Rodrigo. Oh, Bösewicht, der ich bin!

Othello. Das ist wol nicht anders.

Cassio. Oh, Hülfe, Hülfe! he! Licht! einen Wund-Arzt!

Othello. Es ist Er! O braver, ehrlicher, redlicher Jago, den das erlittne Unrecht seines Freundes in einen so edlen Eifer sezt! Du lehrst mich--Püpchen, euer Liebling ist todt; und eure Stunde eilt heran-- Ich komme, Meze--Deine Reizungen, deine Blike, dein Lächeln, sind aus meinem Herzen ausgewischt; und in deinem Bette, dem Schau-Plaz deiner zügellosen Lust, soll deine Straffe dich erhaschen!

(Er geht ab.)

Dritte Scene. (Lodovico und Gratiano treten in der Ferne auf.)
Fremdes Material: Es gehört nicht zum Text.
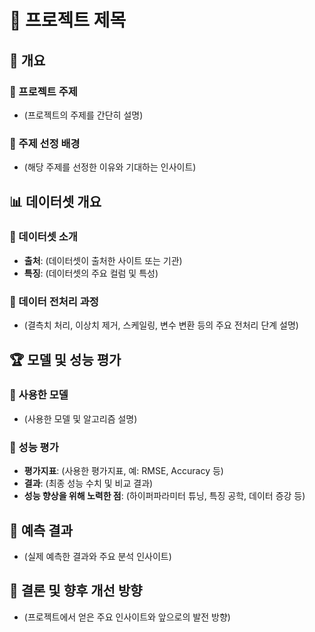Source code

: # 📌 프로젝트 제목

## 📖 개요
### 📍 프로젝트 주제
- (프로젝트의 주제를 간단히 설명)

### 📍 주제 선정 배경
- (해당 주제를 선정한 이유와 기대하는 인사이트)

## 📊 데이터셋 개요
### 📍 데이터셋 소개
- **출처**: (데이터셋이 출처한 사이트 또는 기관)
- **특징**: (데이터셋의 주요 컬럼 및 특성)

### 📍 데이터 전처리 과정
- (결측치 처리, 이상치 제거, 스케일링, 변수 변환 등의 주요 전처리 단계 설명)

## 🏆 모델 및 성능 평가
### 📍 사용한 모델
- (사용한 모델 및 알고리즘 설명)

### 📍 성능 평가
- **평가지표**: (사용한 평가지표, 예: RMSE, Accuracy 등)
- **결과**: (최종 성능 수치 및 비교 결과)
- **성능 향상을 위해 노력한 점**: (하이퍼파라미터 튜닝, 특징 공학, 데이터 증강 등)

## 🎯 예측 결과
- (실제 예측한 결과와 주요 분석 인사이트)

## 🚀 결론 및 향후 개선 방향
- (프로젝트에서 얻은 주요 인사이트와 앞으로의 발전 방향)

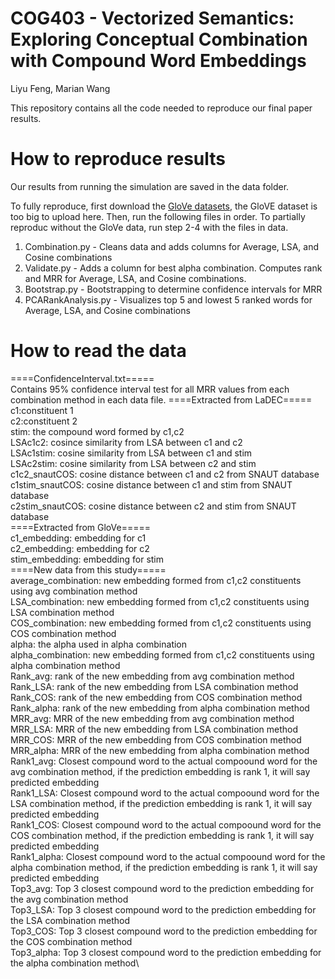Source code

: # COG403 - Vectorized Semantics: Exploring Conceptual Combination with Compound Word Embeddings
Liyu Feng, Marian Wang

This repository contains all the code needed to reproduce our final paper results.

# How to reproduce results
Our results from running the simulation are saved in the data folder. 

To fully reproduce, first download the [GloVe datasets](https://nlp.stanford.edu/projects/glove/), the GloVE dataset is too big to upload here. Then, run the following files in order. To partially reproduc without the GloVe data, run step 2-4 with the files in data.
1. Combination.py - Cleans data and adds columns for Average, LSA, and Cosine combinations
2. Validate.py - Adds a column for best alpha combination. Computes rank and MRR for Average, LSA, and Cosine combinations.
3. Bootstrap.py - Bootstrapping to determine confidence intervals for MRR
4. PCARankAnalysis.py - Visualizes top 5 and lowest 5 ranked words for Average, LSA, and Cosine combinations


# How to read the data
====ConfidenceInterval.txt=====\
Contains 95% confidence interval test for all MRR values from each combination method in each data file.
====Extracted from LaDEC=====\
c1:constituent 1\
c2:constituent 2\
stim: the compound word formed by c1,c2\
LSAc1c2: cosince similarity from LSA between c1 and c2\
LSAc1stim: cosine similarity from LSA between c1 and stim\
LSAc2stim: cosine similarity from LSA between c2 and stim\
c1c2_snautCOS: cosine distance between c1 and c2 from SNAUT database\
c1stim_snautCOS: cosine distance between c1 and stim from SNAUT database\
c2stim_snautCOS: cosine distance between c2 and stim from SNAUT database\
====Extracted from GloVe=====\
c1_embedding: embedding for c1\
c2_embedding: embedding for c2\
stim_embedding: embedding for stim\
====New data from this study=====\
average_combination: new embedding formed from c1,c2 constituents using avg combination method\
LSA_combination: new embedding formed from c1,c2 constituents using LSA combination method\
COS_combination: new embedding formed from c1,c2 constituents using COS combination method\
alpha: the alpha used in alpha combination\
alpha_combination: new embedding formed from c1,c2 constituents using alpha combination method\
Rank_avg: rank of the new embedding from avg combination method\
Rank_LSA: rank of the new embedding from LSA combination method\
Rank_COS: rank of the new embedding from COS combination method\
Rank_alpha: rank of the new embedding from alpha combination method\
MRR_avg: MRR of the new embedding from avg combination method\
MRR_LSA: MRR of the new embedding from LSA combination method\
MRR_COS: MRR of the new embedding from COS combination method\
MRR_alpha: MRR of the new embedding from alpha combination method\
Rank1_avg: Closest compound word to the actual compoound word for the avg combination method, if the prediction embedding is rank 1, it     will say predicted embedding\
Rank1_LSA: Closest compound word to the actual compoound word for the LSA combination method, if the prediction embedding is rank 1, it     will say predicted embedding\
Rank1_COS: Closest compound word to the actual compoound word for the COS combination method, if the prediction embedding is rank 1, it     will say predicted embedding\
Rank1_alpha: Closest compound word to the actual compoound word for the alpha combination method, if the prediction embedding is rank 1, it will say predicted embedding\
Top3_avg: Top 3 closest compound word to the prediction embedding for the avg combination method\
Top3_LSA: Top 3 closest compound word to the prediction embedding for the LSA combination method\
Top3_COS: Top 3 closest compound word to the prediction embedding for the COS combination method\
Top3_alpha: Top 3 closest compound word to the prediction embedding for the alpha combination method\
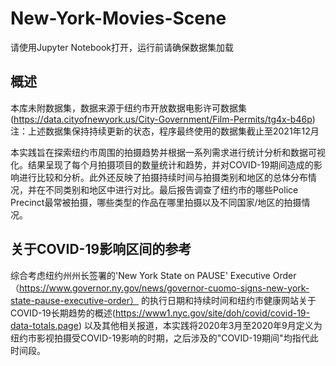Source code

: # New-York-Movies-Scene 

请使用Jupyter Notebook打开，运行前请确保数据集加载

## 概述  
本库未附数据集，数据来源于纽约市开放数据电影许可数据集(https://data.cityofnewyork.us/City-Government/Film-Permits/tg4x-b46p)  
注：上述数据集保持持续更新的状态，程序最终使用的数据集截止至2021年12月
 
本实践旨在探索纽约市周围的拍摄趋势并根据一系列需求进行统计分析和数据可视化。结果呈现了每个月拍摄项目的数量统计和趋势，并对COVID-19期间造成的影响进行比较和分析。此外还反映了拍摄持续时间与拍摄类别和地区的总体分布情况，并在不同类别和地区中进行对比。最后报告调查了纽约市的哪些Police Precinct最常被拍摄，哪些类型的作品在哪里拍摄以及不同国家/地区的拍摄情况。

## 关于COVID-19影响区间的参考 
综合考虑纽约州州长签署的'New York State on PAUSE' Executive Order（https://www.governor.ny.gov/news/governor-cuomo-signs-new-york-state-pause-executive-order） 的执行日期和持续时间和纽约市健康网站关于COVID-19长期趋势的概述(https://www1.nyc.gov/site/doh/covid/covid-19-data-totals.page) 以及其他相关报道，本实践将2020年3月至2020年9月定义为纽约市影视拍摄受COVID-19影响的时期，之后涉及的"COVID-19期间"均指代此时间段。  

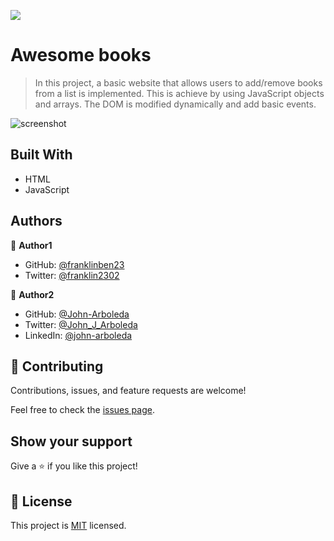 ![](https://img.shields.io/badge/Microverse-blueviolet)

# Awesome books

> In this project, a basic website that allows users to add/remove books from a list is implemented. This is achieve  by using JavaScript objects and arrays. The DOM is modified dynamically and add basic events.

![screenshot](./assets/basicUI.PNG)

## Built With

- HTML
- JavaScript

## Authors

👤 **Author1**

- GitHub: [@franklinben23](https://github.com/franklinben23)
- Twitter: [@franklin2302](https://twitter.com/franklin2302)

👤 **Author2**

- GitHub: [@John-Arboleda](https://github.com/John-Arboleda)
- Twitter: [@John_J_Arboleda](https://twitter.com/John_J_Arboleda)
- LinkedIn: [@john-arboleda](https://www.linkedin.com/in/john-arboleda/)

## 🤝 Contributing

Contributions, issues, and feature requests are welcome!

Feel free to check the [issues page](../../issues/).

## Show your support

Give a ⭐️ if you like this project!

## 📝 License

This project is [MIT](./MIT.md) licensed.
Cassio. Wie dann, he! Ist kein Wächter, ist kein Mensch da? Mörder, Mörder!

Gratiano. Es ist irgend ein Unheil begegnet; die Stimme ist gräßlich.

Cassio. O Hülfe!

Lodovico. Horcht!

Rodrigo. O elender Bösewicht!

Lodovico. Ich höre zween oder drey wehklagen. Es ist stokfinster; es könnte Verstellung seyn: Es ist nicht sicher, näher hinzugeben, da unsrer nur zween sind. (Jago, in seinem Hemd, mit gezognem Degen und einem Licht, tritt auf.)

Lodovico. Horcht.

Gratiano. Hier kam einer in blossem Hemde, mit einem Licht und gezognem Degen.

Jago. Wer ist hier? Wer ruft Mörder?

Lodovico. Das wissen wir nicht.

Jago. Hört ihr nicht schreyen?

Cassio. Hier, hier: Um's Himmels willen, helft mir.

Jago. Was giebt's hier?

Gratiano (zu Lodovico.) Wie mich däucht, so ist dieser hier Othello's Fähndrich.

Lodovico. Er ist's, in der That, ein wakrer herzhafter Camerad.

Jago. Wer seyd ihr hier, die ein so klägliches Geschrey erheben?

Cassio. Jago?--O ich bin gestümmelt, von Banditen zum elenden Manne gemacht- -Kommt mir zu Hülfe!

Jago. Gott sey bey uns! Lieutenant! Was für Bösewichter haben das gethan?

Cassio. Ich denke, einer davon ligt hier, und kan sich nicht davon machen.

Jago. Die meuchelmördrischen Schurken! (zu Lodovico und Gratiano.) Wer seyd ihr hier? Kommt näher, und helft.

Rodrigo. O, helft mir hier.

Cassio. Das ist einer von ihnen.

Jago. Du mördrischer Sclave! du Raker!

(Er giebt dem Rodrigo vollends den Rest.)

Rodrigo. O verruchter Jago! unmenschlicher Hund!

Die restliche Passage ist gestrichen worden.